**PROBLEM:**
Each line of the entries that mentions the string "wiki" needs to be reported.

Stored data:
--------------------------------

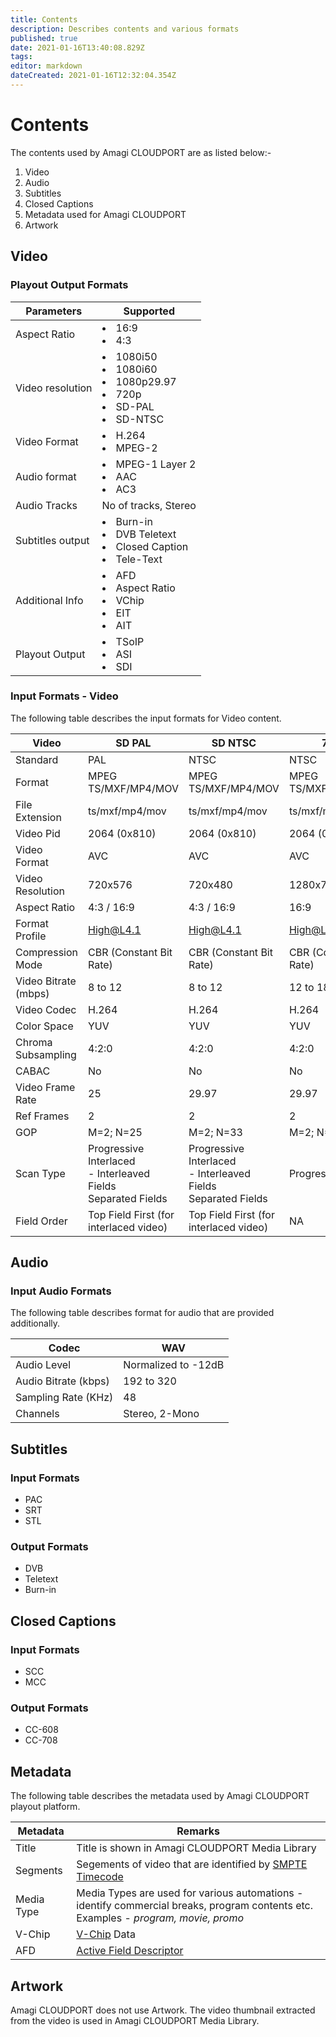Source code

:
 ```yaml
---
title: Contents
description: Describes contents and various formats
published: true
date: 2021-01-16T13:40:08.829Z
tags: 
editor: markdown
dateCreated: 2021-01-16T12:32:04.354Z
---
```


# Contents

The contents used by Amagi CLOUDPORT are as listed below:-

1. Video
2. Audio
3. Subtitles
4. Closed Captions
5. Metadata used for Amagi CLOUDPORT
6. Artwork

## Video


### Playout Output Formats

|Parameters|Supported|
|---|---|
|Aspect Ratio|	<li>16:9<li>4:3|
|Video resolution|	<li>1080i50<li>1080i60<li>1080p29.97<li>720p<li>SD-PAL<li>SD-NTSC|
|Video Format|	<li>H.264<li>MPEG-2|
|Audio format|	<li>MPEG-1 Layer 2<li>AAC<li>AC3|
|Audio Tracks|	No of tracks, Stereo
|Subtitles output|	<li>Burn-in<li>DVB Teletext<li>Closed Caption<li>Tele-Text|
|Additional Info|	<li>AFD<li>Aspect Ratio<li>VChip<li>EIT<li>AIT|
|Playout Output|<li>TSoIP<li>ASI<li>SDI|

  
### Input Formats - Video
 
The following table describes the input formats for Video content.
  
|Video|SD PAL|SD NTSC|720P|HD [1080i50]|HD [1080i60]|HD [1080p25]|
|--|--|--|--|--|--|--|
|Standard|PAL|NTSC|NTSC|PAL|NTSC|PAL|
|Format|MPEG TS/MXF/MP4/MOV|MPEG TS/MXF/MP4/MOV|MPEG TS/MXF/MP4/MOV|MPEG TS/MXF/MP4/MOV|MPEG TS/MXF/MP4/MOV|MPEG TS/MXF/MP4/MOV|
|File Extension|ts/mxf/mp4/mov|ts/mxf/mp4/mov|ts/mxf/mp4/mov|ts/mxf/mp4/mov|ts/mxf/mp4/mov|ts/mxf/mp4/mov|
|Video Pid|2064 (0x810)|2064 (0x810)|2064 (0x810)|2064 (0x810)|2064 (0x810)|2064 (0x810)|
|Video Format|AVC|AVC|AVC|AVC|AVC|AVC|
|Video Resolution|720x576|720x480|1280x720|1920x1080|1920x1080|1920x1080|
|Aspect Ratio|4:3 / 16:9|4:3 / 16:9|16:9|16:9|16:9|16:9|
|Format Profile|High@L4.1|High@L4.1|High@L4.1|High@L4.1|High@L4.1|High@L4.1|
|Compression Mode|CBR (Constant Bit Rate)|CBR (Constant Bit Rate)|CBR (Constant Bit Rate)|CBR (Constant Bit Rate)|CBR (Constant Bit Rate)|CBR (Constant Bit Rate)|
|Video Bitrate (mbps)|8 to 12|8 to 12|12 to 18|12|15 to 30|15 to 30|
|Video Codec|H.264|H.264|H.264|H.264|H.264|H.264|
|Color Space|YUV|YUV|YUV|YUV|YUV|YUV|
|Chroma Subsampling|4:2:0|4:2:0|4:2:0|4:2:0|4:2:0|4:2:0|
|CABAC|No|No|No|No|No|No|
|Video Frame Rate|25|29.97|29.97|25|29.97|25|
|Ref Frames|2|2|2|2|2|2|
|GOP|M=2; N=25|M=2; N=33|M=2; N=33|M=2; N=25|M=2; N=33|M=2; N=33|
|Scan Type|Progressive<br>Interlaced <br> - Interleaved Fields<br> Separated Fields|Progressive<br>Interlaced <br> - Interleaved Fields<br> Separated Fields|Progressive|Progressive<br>Interlaced <br> - Interleaved Fields<br> Separated Fields|Progressive<br>Interlaced <br> - Interleaved Fields<br> Separated Fields|Progressive<br>Interlaced <br> - Interleaved Fields<br> Separated Fields|
|Field Order|Top Field First (for interlaced video)|Top Field First (for interlaced video)|NA|Top Field First (for interlaced video)|Top Field First (for interlaced video)|Top Field First (for interlaced video)|

## Audio

### Input Audio Formats

The following table describes format for audio that are provided additionally.
  
|Codec|WAV|
|--|--|
|Audio Level|Normalized to -12dB
|Audio Bitrate (kbps)|192 to 320|
|Sampling Rate (KHz)|48|
|Channels|Stereo, 2-Mono|
  
## Subtitles
  
### Input Formats
  
  * PAC
  * SRT
  * STL
  
### Output Formats
  
  * DVB
  * Teletext
  * Burn-in
  
## Closed Captions
  
  ### Input Formats
  
  * SCC
  * MCC
  
### Output Formats
  
  * CC-608
  * CC-708

  ## Metadata
  
The following table describes the metadata used by Amagi CLOUDPORT playout platform.
  
| Metadata | Remarks |
|----------------|----------------|
|  Title | Title is shown in Amagi CLOUDPORT Media Library |
| Segments | Segements of video that are identified by [SMPTE Timecode](https://en.wikipedia.org/wiki/SMPTE_timecode) |
|  Media Type | Media Types are used for various automations - identify commercial breaks, program contents etc.<br> Examples - *program, movie, promo* |
|  V-Chip | [V-Chip](https://en.wikipedia.org/wiki/V-chip#:~:text=V%2Dchip%20is%20a%20technology,viewing%20based%20on%20blocking%20systems.) Data  |
|  AFD | [Active Field Descriptor](https://en.wikipedia.org/wiki/Active_Format_Description) |
  
 ## Artwork
  
Amagi CLOUDPORT does not use Artwork. The video thumbnail extracted from the video is used in Amagi CLOUDPORT Media Library.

--------------------------------

**ANSWER:**
| Segments | Segements of video that are identified by [SMPTE Timecode](https://en.wikipedia.org/wiki/SMPTE_timecode) |
|  V-Chip | [V-Chip](https://en.wikipedia.org/wiki/V-chip#:~:text=V%2Dchip%20is%20a%20technology,viewing%20based%20on%20blocking%20systems.) Data  |
|  AFD | [Active Field Descriptor](https://en.wikipedia.org/wiki/Active_Format_Description) |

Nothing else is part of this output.